The cubs are becoming more confident as they explore their maternity yard in short stints. Zookeepers only keep them out for a couple hours each day, as they are young and tire quickly, and they still need a few more vaccinations before they are allowed out unsupervised. Hyenas have a matriarchal social structure, and zookeepers have observed that Nia has established herself as the leader of this new, young clan.

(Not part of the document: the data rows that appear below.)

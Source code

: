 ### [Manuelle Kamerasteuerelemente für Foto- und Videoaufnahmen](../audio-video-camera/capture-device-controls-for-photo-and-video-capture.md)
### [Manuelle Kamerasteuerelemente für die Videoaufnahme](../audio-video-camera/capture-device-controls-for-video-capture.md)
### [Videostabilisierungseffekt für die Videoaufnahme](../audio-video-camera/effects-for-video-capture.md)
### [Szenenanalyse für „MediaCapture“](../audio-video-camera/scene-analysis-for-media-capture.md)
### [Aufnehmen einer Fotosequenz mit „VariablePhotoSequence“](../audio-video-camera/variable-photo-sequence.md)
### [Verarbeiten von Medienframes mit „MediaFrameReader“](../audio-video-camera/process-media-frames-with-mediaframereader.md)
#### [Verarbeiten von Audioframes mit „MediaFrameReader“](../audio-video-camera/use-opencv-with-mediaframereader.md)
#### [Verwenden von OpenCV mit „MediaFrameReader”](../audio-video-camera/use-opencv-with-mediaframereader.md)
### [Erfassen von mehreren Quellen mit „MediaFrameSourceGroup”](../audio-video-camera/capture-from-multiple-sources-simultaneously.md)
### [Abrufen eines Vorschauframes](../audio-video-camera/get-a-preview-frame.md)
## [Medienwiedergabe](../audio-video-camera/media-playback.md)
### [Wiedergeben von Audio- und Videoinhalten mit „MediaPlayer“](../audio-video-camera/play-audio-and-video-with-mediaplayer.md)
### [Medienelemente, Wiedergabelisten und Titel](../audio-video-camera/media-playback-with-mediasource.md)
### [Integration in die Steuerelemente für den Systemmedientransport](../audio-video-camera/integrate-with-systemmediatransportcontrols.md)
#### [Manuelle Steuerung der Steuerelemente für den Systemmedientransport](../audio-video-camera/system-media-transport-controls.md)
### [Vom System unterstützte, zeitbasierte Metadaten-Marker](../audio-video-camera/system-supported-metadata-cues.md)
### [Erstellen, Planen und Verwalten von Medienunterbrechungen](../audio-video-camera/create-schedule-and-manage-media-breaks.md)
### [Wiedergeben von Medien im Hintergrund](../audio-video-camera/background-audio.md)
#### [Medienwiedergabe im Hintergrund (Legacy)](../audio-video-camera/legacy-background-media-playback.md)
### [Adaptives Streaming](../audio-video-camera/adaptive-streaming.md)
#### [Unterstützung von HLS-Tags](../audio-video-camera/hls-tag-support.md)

Kelele was born on June 26 and arrived from the Buffalo Zoo on July 31. Nia and Tavi were born on June 11 and arrived from Kapi’yva Exotics, a private facility in Houston, Texas that specializes in the propagation of rare and endangered species, on August 1. They all came to Denver Zoo through recommendations of the Association of Zoos and Aquariums (AZA) Species Survival Plan (SSP), which ensures healthy populations and genetic diversity among zoo animals. Kelele’s mother and both of the female cubs’ parents are all from Africa, making their genetics extremely valuable to the North American population, as they are unrelated to most other Hyenas in U.S. zoos.
Kelele, named after the Swahili word for “noisy,” was born to a mother that historically has not cared for her cubs. Zookeepers had been hand-rearing him and wanted to provide him with a clan with which to socialize. Arrangements were then made to have him join the two female cubs, which had already been scheduled to arrive at Denver Zoo. This is very similar to how Hyena cubs grow up in the wild. A mother will place her cub with others of various ages in a communal den. The cubs will then only come out to nurse until they are older.